Would I have been judged that harshly? Wasn't she simply reaching on to her online community, the same way I was? I know I was judged harshly, for writing the way I did (A special thank you here to the editors of Essential Baby forum- I'm not sure what that thread about me that you removed said, but I got the feeling it wasn't very complimentary). Thankfully, most people seemed to err toward sympathy, rather than condemnation....

But I was probably walking a very fine line there for a while.

Anyway.

Tell me there is no community here, and I'll show this first post, and the 300 comments that come with it. I'll show this post, or this one, or this one. I'll show you $12000 donated, and a stack of parcels and packages, and cards and flowers and wishes, all for a family that these people had only read about, and never met.

I'll show emails that keep arriving, every day. Ones to say I'm thinking of you.
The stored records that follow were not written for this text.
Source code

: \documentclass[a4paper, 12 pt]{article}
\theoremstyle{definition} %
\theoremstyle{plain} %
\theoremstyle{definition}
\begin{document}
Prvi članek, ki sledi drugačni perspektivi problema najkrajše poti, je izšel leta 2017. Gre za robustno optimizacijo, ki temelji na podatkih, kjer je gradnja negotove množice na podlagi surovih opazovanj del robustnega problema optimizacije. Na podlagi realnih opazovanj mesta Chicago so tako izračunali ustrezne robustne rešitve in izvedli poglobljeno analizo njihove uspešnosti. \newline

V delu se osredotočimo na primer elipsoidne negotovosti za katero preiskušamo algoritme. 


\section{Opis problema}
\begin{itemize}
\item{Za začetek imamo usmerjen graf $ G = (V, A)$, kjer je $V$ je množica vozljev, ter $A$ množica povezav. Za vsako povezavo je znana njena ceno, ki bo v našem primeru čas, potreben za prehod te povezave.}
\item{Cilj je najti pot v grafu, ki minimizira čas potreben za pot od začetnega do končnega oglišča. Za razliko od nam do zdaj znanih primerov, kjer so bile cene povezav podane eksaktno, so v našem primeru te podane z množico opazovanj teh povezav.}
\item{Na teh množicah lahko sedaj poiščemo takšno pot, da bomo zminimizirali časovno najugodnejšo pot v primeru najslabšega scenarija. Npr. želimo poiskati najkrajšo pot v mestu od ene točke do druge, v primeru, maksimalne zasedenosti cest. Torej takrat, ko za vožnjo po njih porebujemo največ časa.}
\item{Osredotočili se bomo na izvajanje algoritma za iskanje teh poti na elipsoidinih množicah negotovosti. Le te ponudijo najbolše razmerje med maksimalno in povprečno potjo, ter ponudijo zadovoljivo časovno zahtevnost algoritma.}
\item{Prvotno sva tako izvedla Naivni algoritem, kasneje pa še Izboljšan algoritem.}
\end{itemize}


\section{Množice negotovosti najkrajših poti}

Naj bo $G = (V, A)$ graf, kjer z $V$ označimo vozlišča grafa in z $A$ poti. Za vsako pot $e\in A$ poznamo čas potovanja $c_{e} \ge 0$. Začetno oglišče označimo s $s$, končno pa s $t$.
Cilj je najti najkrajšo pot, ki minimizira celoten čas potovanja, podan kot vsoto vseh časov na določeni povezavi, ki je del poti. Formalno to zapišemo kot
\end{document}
Ones to offer practical help and support, from food to clothes to cash to babysitting.

Tell me there's no community, and I'll tell you that one of the best weekends of my life was at the Aussie Bloggers Conference (sponsor plug- remember Bamboo Village?!) meeting friends who I already knew.

Tell me there's no community here... and I'll show you me. Night after night, day after day. For weeks on end, being sustained by love that flowed in in pixel format, faith and hope and support that was being sent by wifi.

Try to show me there isn't an online community that exists among us... and I'll show you me. Walking. Breathing. Still surviving.

Living proof that the connection between us all... it's real.